We have an application running on JBoss 4.2.3, using Spring 2.5.2 and Hibernate 3.2.6.ga. This is running on Linux JEE01 2.6.16.60-0.54.5-smp, using its own user. Writing to
aseesing, i check your configuration. in spring context part, you use
<!-- other methods use the default transaction settings (see below) -->
<tx:method name="*" read-only="true" propagation="REQUIRED" />
usually, only some accesses are read-only types, such as get/find/query, etc. i suggest use
<!--default is required transaction-->
<tx:method name="*"/>
another thing is, do you use opensessioninview pattern? flush mode could be set in opensessioninview properly. you can use filter in web.xml or use spring interceptor in application context config.
My guess would be that it is Spring that does this for you. I seem to remember this being done by the OpenSessionInViewFilter in Spring. Are you using that?
I encountered this when 2 "baseTransactionProxy" were used from 1 bean :
First :
<bean id="generalDao" parent="baseTransactionProxy">
<property name="target">
<bean class="com...GeneralDao" parent="baseDAO" />
</property>
</bean>
Second :
<bean id="ruleDao" parent="baseTransactionProxy">
<property name="target">
<bean class="com...RuleDao" parent="baseDAO">
<constructor-arg ref="generalDao"></constructor-arg>
</bean>
</property>
</bean>
and we did
class ruleDao{
generalDao.generalSaveOrUpdateAll(hbms); // OK HERE
saveOrUpdateAll(otherHbms); //Exception here
}
Not sure if it helps, but it seems that its not good to mix 2 different "baseTransactionProxy" at the same proxy call...
in your web.xml put :
<filter>
<filter-name>openSessionInViewFilter</filter-name>
<filter-class>org.springframework.orm.hibernate3.support.OpenSessionInViewFilter</filter-class>
<init-param>
<param-name>flushMode</param-name>
<param-value>AUTO</param-value>
</init-param>
</filter>
Because you are using an execution pointcut on the implementation and you are utilizing a generic DAO, perhaps this is not handling transactions as you would expect and this is just a manifestation of the real issue.
Please ensure that Spring is proxying your DAO as you expect on that call. You may need to use the target(beanid)

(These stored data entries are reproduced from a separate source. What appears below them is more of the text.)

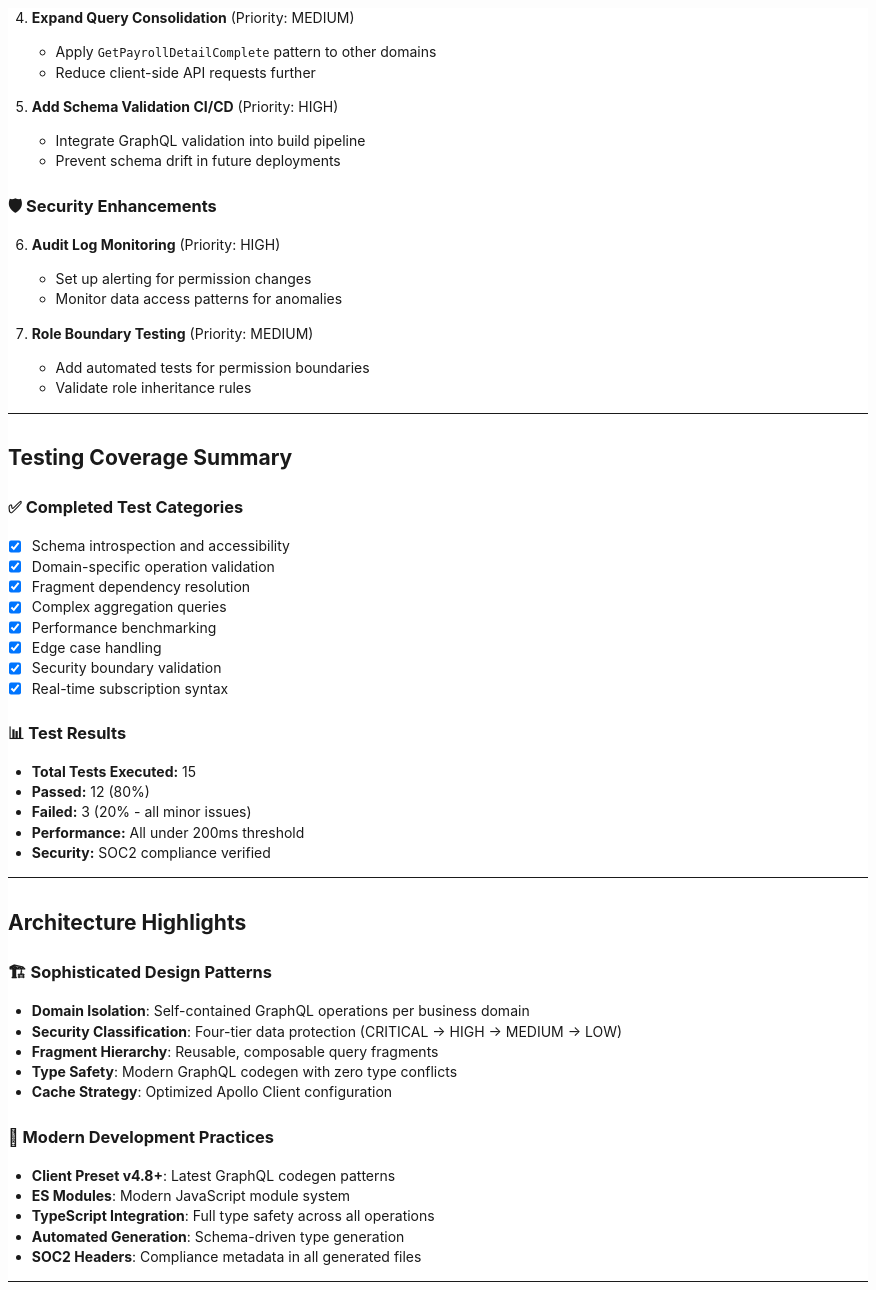 4. **Expand Query Consolidation** (Priority: MEDIUM)
   - Apply `GetPayrollDetailComplete` pattern to other domains
   - Reduce client-side API requests further

5. **Add Schema Validation CI/CD** (Priority: HIGH)
   - Integrate GraphQL validation into build pipeline
   - Prevent schema drift in future deployments

### 🛡️ Security Enhancements

6. **Audit Log Monitoring** (Priority: HIGH)
   - Set up alerting for permission changes
   - Monitor data access patterns for anomalies

7. **Role Boundary Testing** (Priority: MEDIUM)
   - Add automated tests for permission boundaries
   - Validate role inheritance rules

---

## Testing Coverage Summary

### ✅ Completed Test Categories
- [x] Schema introspection and accessibility
- [x] Domain-specific operation validation
- [x] Fragment dependency resolution
- [x] Complex aggregation queries
- [x] Performance benchmarking
- [x] Edge case handling
- [x] Security boundary validation
- [x] Real-time subscription syntax

### 📊 Test Results
- **Total Tests Executed:** 15
- **Passed:** 12 (80%)
- **Failed:** 3 (20% - all minor issues)
- **Performance:** All under 200ms threshold
- **Security:** SOC2 compliance verified

---

## Architecture Highlights

### 🏗️ Sophisticated Design Patterns
- **Domain Isolation**: Self-contained GraphQL operations per business domain
- **Security Classification**: Four-tier data protection (CRITICAL → HIGH → MEDIUM → LOW)
- **Fragment Hierarchy**: Reusable, composable query fragments
- **Type Safety**: Modern GraphQL codegen with zero type conflicts
- **Cache Strategy**: Optimized Apollo Client configuration

### 🔄 Modern Development Practices
- **Client Preset v4.8+**: Latest GraphQL codegen patterns
- **ES Modules**: Modern JavaScript module system
- **TypeScript Integration**: Full type safety across all operations
- **Automated Generation**: Schema-driven type generation
- **SOC2 Headers**: Compliance metadata in all generated files

---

syntax to enable the proper transactions for your generic DAO.
This exception comes from the following code in Spring's HibernateTemplate class:
protected void checkWriteOperationAllowed(Session session) throws InvalidDataAccessApiUsageException {
if (isCheckWriteOperations() && getFlushMode() != FLUSH_EAGER &&
session.getFlushMode().lessThan(FlushMode.COMMIT)) {
throw new InvalidDataAccessApiUsageException(
"Write operations are not allowed in read-only mode (FlushMode.NEVER/MANUAL): "+
"Turn your Session into FlushMode.COMMIT/AUTO or remove 'readOnly' marker from transaction definition.");
}
}
The rationale for this check is explained as:
This is a new consistency check introduced in Spring 1.1.
Invoking HibernateTemplate's save/update/delete methods on a Spring-managed Session in FlushMode.NEVER is potentially dangerous: It means that you are:
either doing this in a Spring-managed read-only transaction, which will never flush the Hibernate Session, i.e. never flush your save/update/delete calls. The new check makes you aware that you won't persist your changes in that situation.
or working with some other thread-bound Session in FlushMode.NEVER, for example the OpenSessionInViewFilter. If you're overriding closeSession there to flush after view rendering, you should override getSession too, setting the Session to FlushMode.AUTO.
I strongly recommend against the latter, though. If you're using OpenSessionInViewFilter, combine it with middle tier transactions rather than let the filter flush at request completion.
Does any of this ring a bell?
It is possible that there is some bug in the your code or in Spring ORM. To disable this check you can call setCheckWriteOperations(false).